(Beginning of DATA RECORDS)

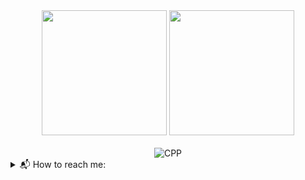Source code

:  <!-- <img src="https://github.com/gabohs/gabohs/blob/main/gabohs.gif" /> -->

 <!-- GITHUB STATS -->
<div class="stats" align="center">
    <img src="https://github-readme-stats.vercel.app/api?username=gabohs&show_icons=true&theme=gruvbox_light&include_all_commits=true&count_private=true&line_height=30" height=200>
    <img src="https://github-readme-stats.vercel.app/api/top-langs/?username=gabohs&layout=donut&langs_count=8&theme=gruvbox_light&size_weight=0.5&count_weight=0.5&hide=html,css,cmake,batchfile" height=200>
    <br>
    <!-- <img src="https://komarev.com/ghpvc/?username=gabohs&&style=for-the-badge"/> -->
</div>

<br>

<!-- SKILLS -->
<div class="skills" align="center"> 
  <img alt="CPP" src="https://skillicons.dev/icons?i=cpp,python,arduino">
</div>

<details>
  <summary>📬 How to reach me: </summary>
  
  - 📧 schaeffer.gabrielh@gmail.com
</details>

 <!-- SNAKE ANIMATION 
<div class="snake" align="center">
  <img src="https://github.com/gabohs/gabohs/blob/output/github-contribution-grid-snake.svg">
</div>  
-->
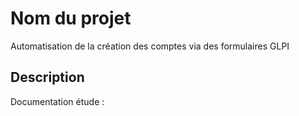 # Nom du projet
Automatisation de la création des comptes via des formulaires GLPI

## Description 
Documentation étude :
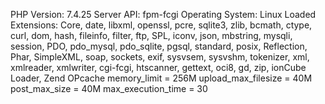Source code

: PHP Version: 7.4.25
Server API: fpm-fcgi
Operating System: Linux
Loaded Extensions:
Core, date, libxml, openssl, pcre, sqlite3, zlib, bcmath, ctype, curl, dom, hash, fileinfo, filter, ftp, SPL, iconv, json, mbstring, mysqli, session, PDO, pdo_mysql, pdo_sqlite, pgsql, standard, posix, Reflection, Phar, SimpleXML, soap, sockets, exif, sysvsem, sysvshm, tokenizer, xml, xmlreader, xmlwriter, cgi-fcgi, htscanner, gettext, oci8, gd, zip, ionCube Loader, Zend OPcache
memory_limit = 256M
upload_max_filesize = 40M
post_max_size = 40M
max_execution_time = 30
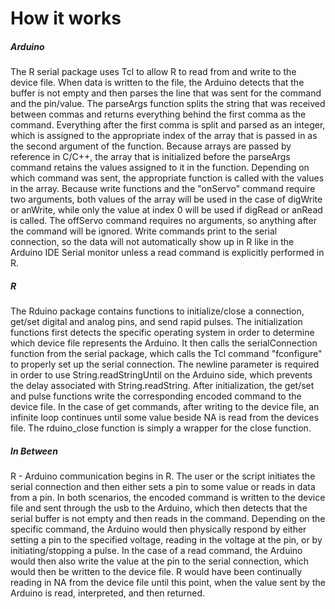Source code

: # How it works

##### Arduino
The R serial package uses Tcl to allow R to read from and write to the device file. When data is written to the file, the Arduino detects that the buffer is not empty and then parses the line that was sent for the command and the pin/value. The parseArgs function splits the string that was received between commas and returns everything behind the first comma as the command. Everything after the first comma is split and parsed as an integer, which is assigned to the appropriate index of the array that is passed in as the second argument of the function. Because arrays are passed by reference in C/C++, the array that is initialized before the parseArgs command retains the values assigned to it in the function. Depending on which command was sent, the appropriate function is called with the values in the array. Because write functions and the "onServo" command require two arguments, both values of the array will be used in the case of digWrite or anWrite, while only the value at index 0 will be used if digRead or anRead is called. The offServo command requires no arguments, so anything after the command will be ignored. Write commands print to the serial connection, so the data will not automatically show up in R like in the Arduino IDE Serial monitor unless a read command is explicitly performed in R.

##### R
The Rduino package contains functions to initialize/close a connection, get/set digital and analog pins, and send rapid pulses. The initialization functions first detects the specific operating system in order to determine which device file represents the Arduino. It then calls the serialConnection function from the serial package, which calls the Tcl command "fconfigure" to properly set up the serial connection. The newline parameter is required in order to use String.readStringUntil on the Arduino side, which prevents the delay associated with String.readString. After initialization, the get/set and pulse functions write the corresponding encoded command to the device file. In the case of get commands, after writing to the device file, an infinite loop continues until some value beside NA is read from the devices file. The rduino_close function is simply a wrapper for the close function.

##### In Between
R - Arduino communication begins in R. The user or the script initiates the serial connection and then either sets a pin to some value or reads in data from a pin. In both scenarios, the encoded command is written to the device file and sent through the usb to the Arduino, which then detects that the serial buffer is not empty and then reads in the command. Depending on the specific command, the Arduino would then physically respond by either setting a pin to the specified voltage, reading in the voltage at the pin, or by initiating/stopping a pulse. In the case of a read command, the Arduino would then also write the value at the pin to the serial connection, which would then be written to the device file. R would have been continually reading in NA from the device file until this point, when the value sent by the Arduino is read, interpreted, and then returned.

(End of DATA RECORDS)

**TASK STATEMENT:**
From the entries above, pull out each line that includes "username".

**RESPONSE FOR THIS EXERCISE:**
    <img src="https://github-readme-stats.vercel.app/api?username=gabohs&show_icons=true&theme=gruvbox_light&include_all_commits=true&count_private=true&line_height=30" height=200>
    <img src="https://github-readme-stats.vercel.app/api/top-langs/?username=gabohs&layout=donut&langs_count=8&theme=gruvbox_light&size_weight=0.5&count_weight=0.5&hide=html,css,cmake,batchfile" height=200>
    <!-- <img src="https://komarev.com/ghpvc/?username=gabohs&&style=for-the-badge"/> -->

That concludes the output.